QEBSS: Quality Evaluation Based Simulation Selection for analysis of conformational ensembles and dynamics of multidomain proteins

Abstract Multi-domain proteins, comprising both folded and intrinsically disordered regions, play pivotal roles in various biological processes, yet characterizing their conformational ensembles and dynamics presents significant challenges. Here we introduce the Quality Evaluation Based Simulation Selection (QEBSS) protocol to address this challenge by systematically selecting ensembles from molecular dynamics (MD) simulation data that enable detailed interpretation of nuclear magnetic resonance (NMR) experiments.
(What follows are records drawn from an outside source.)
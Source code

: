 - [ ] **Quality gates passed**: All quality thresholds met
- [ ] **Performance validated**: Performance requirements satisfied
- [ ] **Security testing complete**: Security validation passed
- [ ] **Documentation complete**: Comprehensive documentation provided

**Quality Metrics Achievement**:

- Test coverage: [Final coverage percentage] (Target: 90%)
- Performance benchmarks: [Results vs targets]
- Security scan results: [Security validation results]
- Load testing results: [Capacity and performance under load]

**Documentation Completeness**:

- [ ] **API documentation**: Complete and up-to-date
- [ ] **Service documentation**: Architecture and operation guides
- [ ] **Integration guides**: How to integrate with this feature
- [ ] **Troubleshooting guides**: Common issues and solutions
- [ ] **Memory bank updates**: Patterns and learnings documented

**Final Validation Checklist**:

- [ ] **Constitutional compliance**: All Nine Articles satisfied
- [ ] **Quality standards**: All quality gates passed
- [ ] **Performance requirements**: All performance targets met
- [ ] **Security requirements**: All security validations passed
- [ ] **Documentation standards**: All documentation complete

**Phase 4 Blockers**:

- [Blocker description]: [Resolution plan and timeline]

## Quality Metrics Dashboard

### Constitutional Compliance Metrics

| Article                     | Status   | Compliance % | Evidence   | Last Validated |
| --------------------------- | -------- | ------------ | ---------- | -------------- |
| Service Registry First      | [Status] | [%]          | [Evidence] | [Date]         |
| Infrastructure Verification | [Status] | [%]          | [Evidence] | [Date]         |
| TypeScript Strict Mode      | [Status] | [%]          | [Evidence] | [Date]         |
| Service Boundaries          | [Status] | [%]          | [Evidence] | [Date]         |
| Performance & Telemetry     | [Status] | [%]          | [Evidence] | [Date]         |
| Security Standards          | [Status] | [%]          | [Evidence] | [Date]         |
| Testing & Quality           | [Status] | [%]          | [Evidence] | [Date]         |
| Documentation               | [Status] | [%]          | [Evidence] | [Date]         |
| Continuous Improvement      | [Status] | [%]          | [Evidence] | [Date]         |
QEBSS is based on quality evaluation of large number of MD simulation trajectories against protein backbone 15N T1 and T2 spin relaxation times and hetNOE values from NMR experiments, and concomitant selection of simulations that form the best ensemble for the interpretation of experiments. We demonstrate the practical advantage of QEBSS by solving conformational ensembles and dynamics of four flexible multi-domain proteins: calmodulin, CDNF, MANF, and EN2. These proteins bear important biological functions but their mechanistic understanding is limited partially due to challenges in characterization of flexible multi-domain proteins. Our findings reveal new insights on conformational landscapes and dynamics of these proteins, shining light also on their biological functions. QEBSS offers a systematic approach to resolve conformational ensembles and dynamics of multi-domain proteins with heterogeneous dynamics. Because such proteins play important roles in wide range of systems with relevance in biology, biotechnology and material sciences, we anticipate QEBSS to benefit wide range of fields ranging from drug design to development of novel materials.